This construction permits the microactuator to be bodily moved two dimensionally in a given plane and to be so moved in any direction as desired.
Alternatively, the microactuator with the electrostatic impact driving mechanism may as set forth in claim 4 in the appended claims be characterized in that the said movable mass member is fan-shaped and securely connected to the said second end of the said elastic support beam member, the said first end of said elastic support beam member is securely connected to the said fixing member, the said fixing member is arranged so as to make the said movable mass member capable of rocking about the said fixing member over a surface of the said pedestal part, the said driving electrode member and the said stopper member are each fan-shaped, and the said voltage is applied between the said driving electrode member and the said movable mass member via the said outer frame part.
In this construction, the microactuator is rotationally driven and may be applied to form a motor or the like.
Alternatively, the microactuator with the electrostatic impact driving mechanism may as set forth in claim 5 in the appended claims be characterized in that the said movable mass member is supported in suspension by the said elastic support beam member which obliquely support it, the said driving electrode member is disposed below the said movable mass member, the said stopper member is disposed in front or in rear of the said movable mass member, and the said voltage is applied between the said driving electrode member and the said movable mass member via the said outer frame part.
This construction of the microactuator utilizing a potential energy of gravity as the additional force provides a driving force larger in magnitude.
Alternatively, the microactuator with the electrostatic impact driving mechanism may as set forth in claim 6 in the appended claims be characterized in that the elastic support beam member has a pair of first ends securely connected, respectively, to two fixing elements constituting the said fixing member, the said second end of the said elastic support member is securely connected at one place thereon to the said movable mass member, the said two fixing elements are arranged so as to make the said movable mass member capable of rocking over a surface of the said pedestal part and are disposed in front and in rear of the said driving electrode and movable mass members, and the said voltage is applied between the said driving electrode member and the said movable mass member via the said outer frame part.
Advantageously, the said two fixing elements may be monolithic with the said outer frame part as set forth in claim 7 in the appended claims
This construction of the microactuator in which two fixing elements are used to fasten the elastic support beam member thereto allows the latter to be fixed to the outer frame part with an increased firmness and provides an improved reliability for the microactuator. Also, advantageously the fixing elements here serve as stopper members and are monolithic with the outer frame part. Thus, when the movable mass member comes into collision with the fixing elements (stopper members), electric charges on the movable mass member are advantageously transferred to the fixing elements and then absorbed by the power supply via the outer frame part. Consequently, there is no charge accumulation on the stopper members; hence there ensues a stabilized operation.
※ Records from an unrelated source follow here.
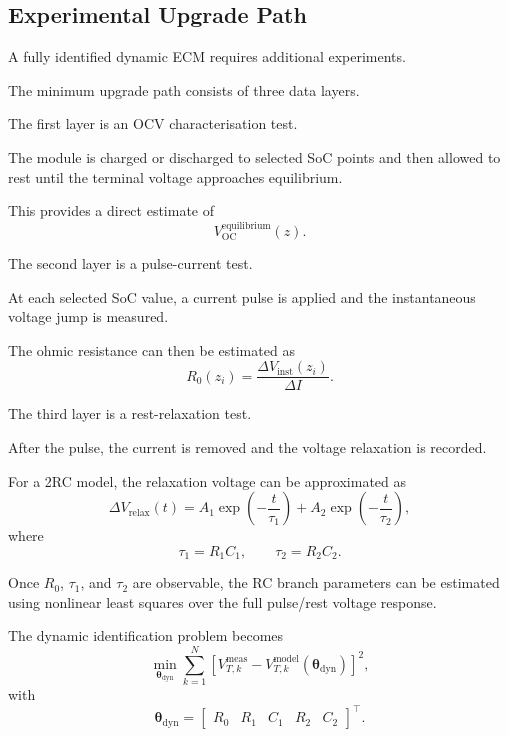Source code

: \documentclass[a4paper,12pt]{article}
\newcommand{\vect}[1]{\bm{#1}}
\begin{document}
\subsection{Experimental Upgrade Path}

A fully identified dynamic ECM requires additional experiments.

The minimum upgrade path consists of three data layers.

The first layer is an OCV characterisation test.

The module is charged or discharged to selected SoC points and then allowed to rest until the terminal voltage approaches equilibrium.

This provides a direct estimate of
\begin{equation}
V_{\mathrm{OC}}^{\mathrm{equilibrium}}(z).
\label{eq:interp_true_ocv}
\end{equation}

The second layer is a pulse-current test.

At each selected SoC value, a current pulse is applied and the instantaneous voltage jump is measured.

The ohmic resistance can then be estimated as
\begin{equation}
R_0(z_i)
=
\frac{\Delta V_{\mathrm{inst}}(z_i)}{\Delta I}.
\label{eq:interp_r0_from_pulse}
\end{equation}

The third layer is a rest-relaxation test.

After the pulse, the current is removed and the voltage relaxation is recorded.

For a 2RC model, the relaxation voltage can be approximated as
\begin{equation}
\Delta V_{\mathrm{relax}}(t)
=
A_1\exp\left(-\frac{t}{\tau_1}\right)
+
A_2\exp\left(-\frac{t}{\tau_2}\right),
\label{eq:interp_relaxation_two_exponentials}
\end{equation}
where
\begin{equation}
\tau_1=R_1C_1,
\qquad
\tau_2=R_2C_2.
\label{eq:interp_time_constants_from_relaxation}
\end{equation}

Once \(R_0\), \(\tau_1\), and \(\tau_2\) are observable, the RC branch parameters can be estimated using nonlinear least squares over the full pulse/rest voltage response.

The dynamic identification problem becomes
\begin{equation}
\min_{\vect{\theta}_{\mathrm{dyn}}}
\sum_{k=1}^{N}
\left[
V_{T,k}^{\mathrm{meas}}
-
V_{T,k}^{\mathrm{model}}
\left(
\vect{\theta}_{\mathrm{dyn}}
\right)
\right]^2,
\label{eq:interp_dynamic_upgrade_objective}
\end{equation}
with
\begin{equation}
\vect{\theta}_{\mathrm{dyn}}
=
\begin{bmatrix}
R_0 & R_1 & C_1 & R_2 & C_2
\end{bmatrix}^{\top}.
\label{eq:interp_dynamic_upgrade_theta}
\end{equation}
\end{document}

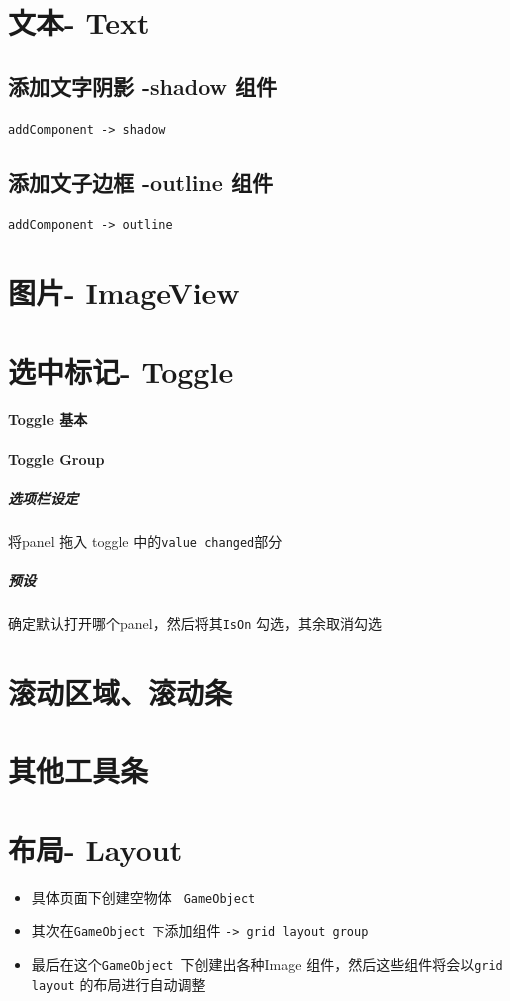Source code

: \documentclass[UTF8,a4paper,12pt]{ctexbook}
\begin{document}
	\section{文本- Text}
		\subsection{添加文字阴影 -shadow 组件}
			\verb|addComponent -> shadow|
			
		\subsection{添加文子边框 -outline 组件}
			\verb|addComponent -> outline|
			
	\section{图片- ImageView}
		
	\section{选中标记- Toggle}
		\paragraph{Toggle 基本}
		
		\paragraph{Toggle Group}
			\subparagraph{选项栏设定}
				将panel  拖入 toggle 中的\verb|value changed|部分
				
			\subparagraph{预设}
				确定默认打开哪个panel，然后将其\verb|IsOn| 勾选，其余取消勾选	
				
	\section{滚动区域、滚动条}
	
	
	\section{其他工具条}
	
	\section{布局- Layout}
		\begin{itemize}
			\item 具体页面下创建空物体 \verb| GameObject|
			\item 其次在\verb|GameObject 下|添加组件 \verb|-> grid layout group|
			\item 最后在这个\verb|GameObject |下创建出各种Image 组件，然后这些组件将会以\verb|grid layout| 的布局进行自动调整
		\end{itemize}
	
\end{document}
Preferably, the microactuator with the electrostatic impact driving mechanism as set forth in claim 8 in the appended claims is characterized in that the said movable mass member is securely connected to a pair of such elastic support beam members as aforesaid, which are in turn securely connected to a pair of such fixing members as aforesaid, respectively.
This construction of the microactuator permits the movable mass member to be supported as well-balanced in a horizontal plane and hence to be rocked stably and smoothly there.
Preferably, the microactuator with the electrostatic impact driving mechanism as set forth in claim 9 in the appended claims is characterized in that the said driving electrode member is split into two driving electrode elements, which are energizable independently of each other.
This construction of the microactuator utilizes a torsion effect of the elastic support beam members and thereby allows the microactuator to be advanced in a selected direction alterable, by applying a voltage only to one of the electrodes selected.
Also, the microactuator with the electrostatic impact driving mechanism may as set forth in claim 10 in the appended claims be characterized in that the said outer frame part is composed of Si single crystal, and the said pedestal and lid parts are composed of a material having a preselected friction coefficient.
Also, the microactuator with the electrostatic impact driving mechanism may as set forth in claim 11 in the appended claims be characterized in that the said material having a preselected friction coefficient is pyrex glass.
Also, the microactuator with the electrostatic impact driving mechanism may as set forth in claim 12 in the appended claims be characterized in that the said outer frame part, the said elastic support beam member, the said movable mass member, the said driving electrode member and the said stopper member are composed of a Si single crystal, and the said pedestal and lid parts are composed of a material having a preselected friction coefficient.
The present invention also provides a linear driving stage, which may a set forth in claim 15 in the appended claims comprise: a fixed platform; a movable platform slidably mounted on the said fixed platform; and a microactuator with an electrostatic impact driving mechanism as set forth in any one of claims 1 to 3 and 5 to 12, the said microactuator being fastened to the aid movable platform.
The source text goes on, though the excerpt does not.